Sıradan bir travesti günüydü. Kötü bir çarktı sanırsam. Çarkın ilk saatlerinde biraz para yapabildim. Derken, plakası bende yazılı, beş kişilik bir araç geldi. Dördüyle konuşurken, beşincisi, ikinci el mağazalarından 100 liraya aldığım -ki, satsam 20 lira veren çıkmaz- telefonumu gasp etti.
Biraz tartaklaştık. Arkadaşımın telefonundan “155 Polis İmdat” hattını aradım. Ahiret soruları sordular.
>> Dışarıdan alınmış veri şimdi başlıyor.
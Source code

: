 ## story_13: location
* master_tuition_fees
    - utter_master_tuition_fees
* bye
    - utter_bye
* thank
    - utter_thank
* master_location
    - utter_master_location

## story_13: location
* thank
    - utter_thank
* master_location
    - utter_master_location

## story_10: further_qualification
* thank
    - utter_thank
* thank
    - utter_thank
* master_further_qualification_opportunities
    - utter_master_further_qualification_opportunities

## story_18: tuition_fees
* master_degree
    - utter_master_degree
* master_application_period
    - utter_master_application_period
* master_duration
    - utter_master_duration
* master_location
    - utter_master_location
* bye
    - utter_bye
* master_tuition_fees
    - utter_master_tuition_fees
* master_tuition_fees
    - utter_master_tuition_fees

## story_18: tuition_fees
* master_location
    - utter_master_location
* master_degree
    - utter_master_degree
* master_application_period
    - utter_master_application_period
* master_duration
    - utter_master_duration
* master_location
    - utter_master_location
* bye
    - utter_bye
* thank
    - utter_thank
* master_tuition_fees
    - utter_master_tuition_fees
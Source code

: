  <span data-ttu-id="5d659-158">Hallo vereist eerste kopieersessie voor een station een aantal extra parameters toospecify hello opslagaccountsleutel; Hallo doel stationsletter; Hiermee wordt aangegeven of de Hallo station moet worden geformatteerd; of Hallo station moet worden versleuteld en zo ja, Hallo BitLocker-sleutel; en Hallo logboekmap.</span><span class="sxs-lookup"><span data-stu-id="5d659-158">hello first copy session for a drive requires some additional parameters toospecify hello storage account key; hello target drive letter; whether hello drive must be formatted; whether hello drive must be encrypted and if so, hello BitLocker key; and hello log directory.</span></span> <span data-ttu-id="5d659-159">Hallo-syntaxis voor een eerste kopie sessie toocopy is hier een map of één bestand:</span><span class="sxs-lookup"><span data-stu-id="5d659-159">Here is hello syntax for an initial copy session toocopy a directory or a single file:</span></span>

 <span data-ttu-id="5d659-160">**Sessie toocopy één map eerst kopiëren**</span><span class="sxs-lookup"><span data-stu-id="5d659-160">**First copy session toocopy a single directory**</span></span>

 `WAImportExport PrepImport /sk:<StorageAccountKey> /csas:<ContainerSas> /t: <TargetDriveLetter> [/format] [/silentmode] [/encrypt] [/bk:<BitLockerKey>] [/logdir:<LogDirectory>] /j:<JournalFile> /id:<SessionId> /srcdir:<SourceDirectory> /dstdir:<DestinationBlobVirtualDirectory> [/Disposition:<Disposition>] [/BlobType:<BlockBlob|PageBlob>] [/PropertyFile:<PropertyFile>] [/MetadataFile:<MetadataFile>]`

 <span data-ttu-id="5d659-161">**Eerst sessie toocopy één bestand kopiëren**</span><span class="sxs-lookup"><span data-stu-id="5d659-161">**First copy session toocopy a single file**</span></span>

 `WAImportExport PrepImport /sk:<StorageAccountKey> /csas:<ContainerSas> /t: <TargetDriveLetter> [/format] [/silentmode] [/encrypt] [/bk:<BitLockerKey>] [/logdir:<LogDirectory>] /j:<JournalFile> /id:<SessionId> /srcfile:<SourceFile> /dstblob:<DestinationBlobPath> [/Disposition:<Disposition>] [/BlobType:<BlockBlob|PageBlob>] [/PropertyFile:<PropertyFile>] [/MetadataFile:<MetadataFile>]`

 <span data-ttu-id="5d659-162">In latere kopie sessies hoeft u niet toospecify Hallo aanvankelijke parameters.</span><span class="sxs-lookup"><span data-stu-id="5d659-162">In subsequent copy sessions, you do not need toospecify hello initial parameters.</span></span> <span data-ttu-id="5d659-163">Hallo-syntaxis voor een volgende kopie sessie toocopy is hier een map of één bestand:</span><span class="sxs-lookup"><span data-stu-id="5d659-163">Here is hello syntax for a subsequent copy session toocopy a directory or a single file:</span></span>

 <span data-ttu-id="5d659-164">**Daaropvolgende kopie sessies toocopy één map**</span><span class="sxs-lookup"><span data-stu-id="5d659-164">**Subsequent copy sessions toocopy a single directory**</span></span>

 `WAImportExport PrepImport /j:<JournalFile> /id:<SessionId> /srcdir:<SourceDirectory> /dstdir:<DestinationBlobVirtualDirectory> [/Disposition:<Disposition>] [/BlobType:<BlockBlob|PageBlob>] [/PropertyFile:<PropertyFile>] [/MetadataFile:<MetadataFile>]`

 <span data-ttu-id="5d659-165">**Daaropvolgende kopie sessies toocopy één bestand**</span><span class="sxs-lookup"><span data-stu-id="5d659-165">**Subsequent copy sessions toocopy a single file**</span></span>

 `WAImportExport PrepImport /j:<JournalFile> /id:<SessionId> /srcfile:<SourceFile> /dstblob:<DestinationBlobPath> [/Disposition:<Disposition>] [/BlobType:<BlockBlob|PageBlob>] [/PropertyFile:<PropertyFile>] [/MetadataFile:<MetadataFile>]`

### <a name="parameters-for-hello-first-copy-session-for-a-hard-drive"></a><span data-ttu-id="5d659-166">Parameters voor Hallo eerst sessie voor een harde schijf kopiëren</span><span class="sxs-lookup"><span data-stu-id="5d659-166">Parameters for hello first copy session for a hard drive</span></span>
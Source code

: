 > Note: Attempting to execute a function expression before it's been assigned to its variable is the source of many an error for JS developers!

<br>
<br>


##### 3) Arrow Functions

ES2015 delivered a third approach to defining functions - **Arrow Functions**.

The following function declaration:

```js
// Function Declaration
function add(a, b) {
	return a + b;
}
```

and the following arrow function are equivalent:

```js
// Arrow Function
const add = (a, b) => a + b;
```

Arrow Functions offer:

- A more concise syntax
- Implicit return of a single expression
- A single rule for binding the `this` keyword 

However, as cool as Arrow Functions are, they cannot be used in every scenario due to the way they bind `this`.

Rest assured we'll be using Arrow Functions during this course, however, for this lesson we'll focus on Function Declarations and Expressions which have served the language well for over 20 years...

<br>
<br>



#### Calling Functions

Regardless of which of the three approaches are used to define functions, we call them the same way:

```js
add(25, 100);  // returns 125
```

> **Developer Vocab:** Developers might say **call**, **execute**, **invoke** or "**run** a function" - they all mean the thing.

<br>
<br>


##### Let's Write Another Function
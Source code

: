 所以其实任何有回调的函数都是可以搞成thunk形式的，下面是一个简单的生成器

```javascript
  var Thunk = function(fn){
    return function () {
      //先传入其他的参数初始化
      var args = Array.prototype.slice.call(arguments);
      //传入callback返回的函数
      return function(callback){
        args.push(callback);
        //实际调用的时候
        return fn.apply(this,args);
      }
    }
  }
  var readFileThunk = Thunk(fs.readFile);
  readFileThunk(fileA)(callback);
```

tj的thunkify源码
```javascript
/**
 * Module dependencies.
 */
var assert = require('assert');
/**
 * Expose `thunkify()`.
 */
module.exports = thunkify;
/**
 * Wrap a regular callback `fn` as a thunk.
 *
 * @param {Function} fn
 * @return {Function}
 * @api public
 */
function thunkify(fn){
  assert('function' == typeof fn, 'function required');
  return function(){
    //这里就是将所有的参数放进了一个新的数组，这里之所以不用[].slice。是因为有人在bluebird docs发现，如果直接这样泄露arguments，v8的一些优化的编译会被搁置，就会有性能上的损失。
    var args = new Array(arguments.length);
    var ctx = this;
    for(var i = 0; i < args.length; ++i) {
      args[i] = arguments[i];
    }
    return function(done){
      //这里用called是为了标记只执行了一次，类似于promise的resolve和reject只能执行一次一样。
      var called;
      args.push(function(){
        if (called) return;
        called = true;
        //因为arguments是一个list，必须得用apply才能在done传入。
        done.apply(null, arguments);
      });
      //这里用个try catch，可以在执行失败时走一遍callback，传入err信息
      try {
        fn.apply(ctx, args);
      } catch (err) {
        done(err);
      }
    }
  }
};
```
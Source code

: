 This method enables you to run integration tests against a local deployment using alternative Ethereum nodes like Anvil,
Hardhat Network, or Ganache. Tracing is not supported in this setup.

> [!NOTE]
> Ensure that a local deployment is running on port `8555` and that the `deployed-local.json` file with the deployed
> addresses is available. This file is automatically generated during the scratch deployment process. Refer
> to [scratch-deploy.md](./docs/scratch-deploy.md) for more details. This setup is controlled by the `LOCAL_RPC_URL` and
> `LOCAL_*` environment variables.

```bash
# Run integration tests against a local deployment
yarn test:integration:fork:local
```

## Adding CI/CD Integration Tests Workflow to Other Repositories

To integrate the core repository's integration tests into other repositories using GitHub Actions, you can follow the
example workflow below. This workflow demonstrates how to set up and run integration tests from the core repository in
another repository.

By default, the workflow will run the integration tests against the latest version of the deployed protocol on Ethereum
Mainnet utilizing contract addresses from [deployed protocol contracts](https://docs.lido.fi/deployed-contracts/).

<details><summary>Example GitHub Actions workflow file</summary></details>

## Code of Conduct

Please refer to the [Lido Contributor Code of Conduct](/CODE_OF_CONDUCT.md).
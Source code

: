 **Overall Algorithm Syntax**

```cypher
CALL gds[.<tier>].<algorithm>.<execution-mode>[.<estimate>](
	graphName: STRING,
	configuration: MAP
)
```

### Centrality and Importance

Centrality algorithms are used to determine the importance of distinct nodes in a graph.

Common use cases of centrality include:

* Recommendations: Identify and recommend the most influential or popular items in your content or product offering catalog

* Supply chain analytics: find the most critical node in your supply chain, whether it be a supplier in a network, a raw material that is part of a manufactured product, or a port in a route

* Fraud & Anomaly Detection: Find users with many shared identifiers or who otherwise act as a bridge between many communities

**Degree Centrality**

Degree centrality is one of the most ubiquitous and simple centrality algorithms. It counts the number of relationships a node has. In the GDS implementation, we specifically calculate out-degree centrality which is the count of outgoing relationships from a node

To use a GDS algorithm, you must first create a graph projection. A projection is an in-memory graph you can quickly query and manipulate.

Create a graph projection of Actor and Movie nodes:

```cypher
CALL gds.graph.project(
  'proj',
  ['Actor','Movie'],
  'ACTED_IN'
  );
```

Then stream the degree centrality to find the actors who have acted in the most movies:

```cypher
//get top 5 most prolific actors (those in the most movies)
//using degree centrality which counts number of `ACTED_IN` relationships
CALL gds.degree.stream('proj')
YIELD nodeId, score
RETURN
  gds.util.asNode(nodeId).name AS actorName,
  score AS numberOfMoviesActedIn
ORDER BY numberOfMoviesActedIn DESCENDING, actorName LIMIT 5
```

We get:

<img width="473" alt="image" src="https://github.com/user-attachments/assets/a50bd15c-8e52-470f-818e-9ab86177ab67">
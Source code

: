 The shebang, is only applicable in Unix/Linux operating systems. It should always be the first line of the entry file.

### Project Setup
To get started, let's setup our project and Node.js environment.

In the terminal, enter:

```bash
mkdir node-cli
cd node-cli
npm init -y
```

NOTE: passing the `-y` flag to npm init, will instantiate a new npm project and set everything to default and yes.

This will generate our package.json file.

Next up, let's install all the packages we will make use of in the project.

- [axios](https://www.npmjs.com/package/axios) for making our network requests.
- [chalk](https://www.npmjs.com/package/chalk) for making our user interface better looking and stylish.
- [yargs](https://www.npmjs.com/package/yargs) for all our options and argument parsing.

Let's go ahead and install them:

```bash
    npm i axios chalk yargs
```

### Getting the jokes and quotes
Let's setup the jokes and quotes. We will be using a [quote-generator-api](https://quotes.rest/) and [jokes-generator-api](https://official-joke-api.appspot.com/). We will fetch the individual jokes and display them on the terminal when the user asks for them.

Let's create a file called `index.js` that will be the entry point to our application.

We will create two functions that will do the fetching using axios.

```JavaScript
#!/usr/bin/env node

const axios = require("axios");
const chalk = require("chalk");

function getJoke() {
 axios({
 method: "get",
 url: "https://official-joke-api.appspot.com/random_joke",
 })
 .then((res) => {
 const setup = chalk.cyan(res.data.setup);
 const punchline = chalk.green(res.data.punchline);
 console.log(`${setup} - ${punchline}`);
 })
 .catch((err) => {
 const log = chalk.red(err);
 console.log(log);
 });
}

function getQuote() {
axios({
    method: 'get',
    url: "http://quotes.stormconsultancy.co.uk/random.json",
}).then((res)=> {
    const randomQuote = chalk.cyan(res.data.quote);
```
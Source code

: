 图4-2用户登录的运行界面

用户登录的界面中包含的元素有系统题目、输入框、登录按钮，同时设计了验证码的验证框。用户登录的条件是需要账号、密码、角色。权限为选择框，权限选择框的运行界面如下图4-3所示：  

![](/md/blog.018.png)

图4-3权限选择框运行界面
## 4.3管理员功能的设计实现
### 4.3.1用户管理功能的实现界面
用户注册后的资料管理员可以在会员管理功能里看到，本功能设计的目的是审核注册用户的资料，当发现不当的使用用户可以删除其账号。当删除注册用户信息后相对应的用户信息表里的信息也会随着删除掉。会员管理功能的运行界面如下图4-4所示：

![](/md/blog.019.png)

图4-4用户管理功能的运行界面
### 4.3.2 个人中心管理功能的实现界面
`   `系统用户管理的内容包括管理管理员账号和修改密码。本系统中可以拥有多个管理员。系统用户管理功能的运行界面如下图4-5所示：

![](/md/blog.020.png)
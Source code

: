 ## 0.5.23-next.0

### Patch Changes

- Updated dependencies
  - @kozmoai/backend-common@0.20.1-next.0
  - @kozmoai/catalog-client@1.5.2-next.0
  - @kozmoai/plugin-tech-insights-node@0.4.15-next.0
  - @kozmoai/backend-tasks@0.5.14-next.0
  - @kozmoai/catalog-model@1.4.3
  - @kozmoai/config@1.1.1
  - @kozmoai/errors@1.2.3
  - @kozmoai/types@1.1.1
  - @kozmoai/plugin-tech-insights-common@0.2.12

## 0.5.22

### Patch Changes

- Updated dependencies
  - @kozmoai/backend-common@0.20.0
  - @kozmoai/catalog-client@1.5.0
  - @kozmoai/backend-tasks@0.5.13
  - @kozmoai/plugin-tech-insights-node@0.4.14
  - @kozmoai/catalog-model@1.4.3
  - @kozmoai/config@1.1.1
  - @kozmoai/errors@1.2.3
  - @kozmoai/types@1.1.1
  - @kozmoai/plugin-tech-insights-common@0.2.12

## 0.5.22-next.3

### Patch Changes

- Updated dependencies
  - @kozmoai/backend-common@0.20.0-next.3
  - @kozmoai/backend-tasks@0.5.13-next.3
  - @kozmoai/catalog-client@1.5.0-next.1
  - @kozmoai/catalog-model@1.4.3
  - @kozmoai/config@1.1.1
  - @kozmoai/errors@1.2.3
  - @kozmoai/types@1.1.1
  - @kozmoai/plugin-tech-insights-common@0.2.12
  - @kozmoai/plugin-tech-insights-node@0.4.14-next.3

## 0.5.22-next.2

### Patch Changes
Karakol, adliye, savcı falan… 20 lira etmeyecek bir telefon için gece beraber çalıştığım hırsız kardeşlerimin 5 yıl içerde yatmasına gönlüm razı gelmedi sanırsam. Hem biri çok çok yakışıklıydı. “Bir gün fırsat olursa eve götürebilirim” diye de aklımdan geçirdim.
Gecenin son demlerinde, kirli sakallı, ortalama sevişilebilir bir manti abla, “70 liram var eve gitmek istiyorum” diye yalvardı. “İyi. Bira falan alır, geçeriz” dedim. Çerez gibi geldi aslında. İyi sayılır. Aldım paramı. Bira içtik, öpüştüm falan… Aniden oral yapmak istedi. “Olmaz” dedim. Neyse, bir hamlede derdest edip üzerimden attım. Cüzdanında 100 lira daha görmüştüm. Çocuk bana şarkılar filan da söylüyor. Ben de insanım. Sarhoşum da… Ne yapalım? Arabasıyla gezmeyi teklif ettim. Aslında biraz da ben yazıyorum. Gece nereden alış veriş yapabilirdik, bilmem.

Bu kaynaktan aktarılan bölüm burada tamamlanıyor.